For the Law of the Lord is perfect, restoring the soul. This does not mean, only a small part, but the whole, of the law of the Lord, since no qualification attends the affirmation. This is what the judges are to impose in pronouncing sentence. Any other standard would necessarily be unjust, since God has but one standard of justice.
NOTE: Mr. Day is a Presbyterian. I do not agree with The Westminster Confession that Mr. Day adheres to, but I do believe he is 100% accurate in his exegesis of Acts 23:1-5.

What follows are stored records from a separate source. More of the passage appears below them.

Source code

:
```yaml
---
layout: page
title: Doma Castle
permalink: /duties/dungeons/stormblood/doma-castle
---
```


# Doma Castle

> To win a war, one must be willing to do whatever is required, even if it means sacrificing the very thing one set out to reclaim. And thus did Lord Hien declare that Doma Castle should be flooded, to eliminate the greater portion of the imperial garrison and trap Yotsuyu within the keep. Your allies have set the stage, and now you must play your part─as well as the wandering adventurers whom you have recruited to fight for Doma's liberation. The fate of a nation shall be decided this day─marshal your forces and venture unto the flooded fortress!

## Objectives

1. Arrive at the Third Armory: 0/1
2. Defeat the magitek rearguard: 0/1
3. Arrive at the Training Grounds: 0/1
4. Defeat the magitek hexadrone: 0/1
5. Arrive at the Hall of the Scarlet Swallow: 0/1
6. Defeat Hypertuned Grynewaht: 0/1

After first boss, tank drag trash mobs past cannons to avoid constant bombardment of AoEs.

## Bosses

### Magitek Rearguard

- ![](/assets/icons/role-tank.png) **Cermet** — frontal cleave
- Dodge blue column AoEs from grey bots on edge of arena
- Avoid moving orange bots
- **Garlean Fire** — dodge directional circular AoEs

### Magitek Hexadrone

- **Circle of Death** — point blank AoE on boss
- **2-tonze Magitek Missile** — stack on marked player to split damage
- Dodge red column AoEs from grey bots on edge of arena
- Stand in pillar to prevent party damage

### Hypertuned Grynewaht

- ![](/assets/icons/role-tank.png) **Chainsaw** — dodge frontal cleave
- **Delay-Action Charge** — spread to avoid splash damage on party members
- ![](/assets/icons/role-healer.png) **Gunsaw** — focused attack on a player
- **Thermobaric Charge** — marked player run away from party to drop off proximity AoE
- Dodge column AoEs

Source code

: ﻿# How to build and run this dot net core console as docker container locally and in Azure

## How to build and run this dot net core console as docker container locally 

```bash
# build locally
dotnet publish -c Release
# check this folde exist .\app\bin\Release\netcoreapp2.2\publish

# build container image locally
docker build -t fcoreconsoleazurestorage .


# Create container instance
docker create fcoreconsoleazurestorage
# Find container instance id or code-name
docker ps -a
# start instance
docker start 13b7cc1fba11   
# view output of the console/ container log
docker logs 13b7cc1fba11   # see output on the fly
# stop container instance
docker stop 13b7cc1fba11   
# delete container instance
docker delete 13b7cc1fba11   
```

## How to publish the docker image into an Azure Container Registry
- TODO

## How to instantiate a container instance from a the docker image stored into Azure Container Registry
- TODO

It is clear that Paul’s preaching of the Gospel was making people angry, which is what got him into trouble in the first place. We read in Ephesians 6:12, “For we wrestle not against flesh and blood, but against principalities, against powers, against the rulers of the darkness of this world, against spiritual wickedness in high places.” Paul quickly realized his mistake of threatening violence against the high priest; but there certainly was nothing wrong with Paul’s argument that his “rights” were being violated as a Roman citizen.
In Acts 22:25, Paul stood up for his “rights” as a Roman citizen, questioning why he was being punished without due process of law. In Acts 22:28, Paul affirms his right to freedom by birth as a Roman citizen. The Apostle Paul knew his legal rights, and you can rest assure that if Paul lived in the United States today that he would fully know and defend his Constitutional rights. The average Christian today couldn’t explain their First Amendment rights even if their life depended on it. It is your freedom of religion, speech, press, to peaceably assemble and petition your government.
It is unbiblical for any so-called “Bible scholar” to teach blind submission to government. As believers, we ought to take an uncompromising stand against evil, waste and corruption in government (Psalm 94:16). Thank God for Christian leaders like Dr. John R. Rice who understood this…
“So, as an honest Bible preacher, obeying the plain commands of God, I must speak out against corruption and immorality. Waste, corruption, the taking away of men’s freedom and the seizing of men’s property, these sins every honest preacher must condemn and every honest Christian must disavow.”
SOURCE: Dr. Rice… Here Are More Questions; Question: Should politics and religion be mixed?; by Dr. John R. Rice, pg. 249, Sword of the Lord Publishers; 1973, ISBN: 0-87398-157-X
The U.S. Constitution and the Bill of Rights don’t give us our rights; but rather, simply outline our God-given rights. Yet, these “legal” documents ought to be precious to every U.S. citizen who enjoys and cherishes their freedom. The Bible does not prohibit Christians from exposing evils working within our government; such as: criminal leaders, the theft of trillions-of-dollars of taxpayer money, naked body scanners, forced vaccinations, cruel and unusual punishment, blatant crimes being committed by The White House, treasonous acts of betrayal against America’s citizens (such as the open Mexican border and the outsourcing of America’s jobs), warmongering, et cetera.
America today is headed for the dust. The American people are to blame, because of their tolerance of wickedness and love for sin. Tragically, America has become the land of the cowards and the home of the slaves. Freedom is not free. All tyranny needs to thrive is that good men do nothing. And so it is.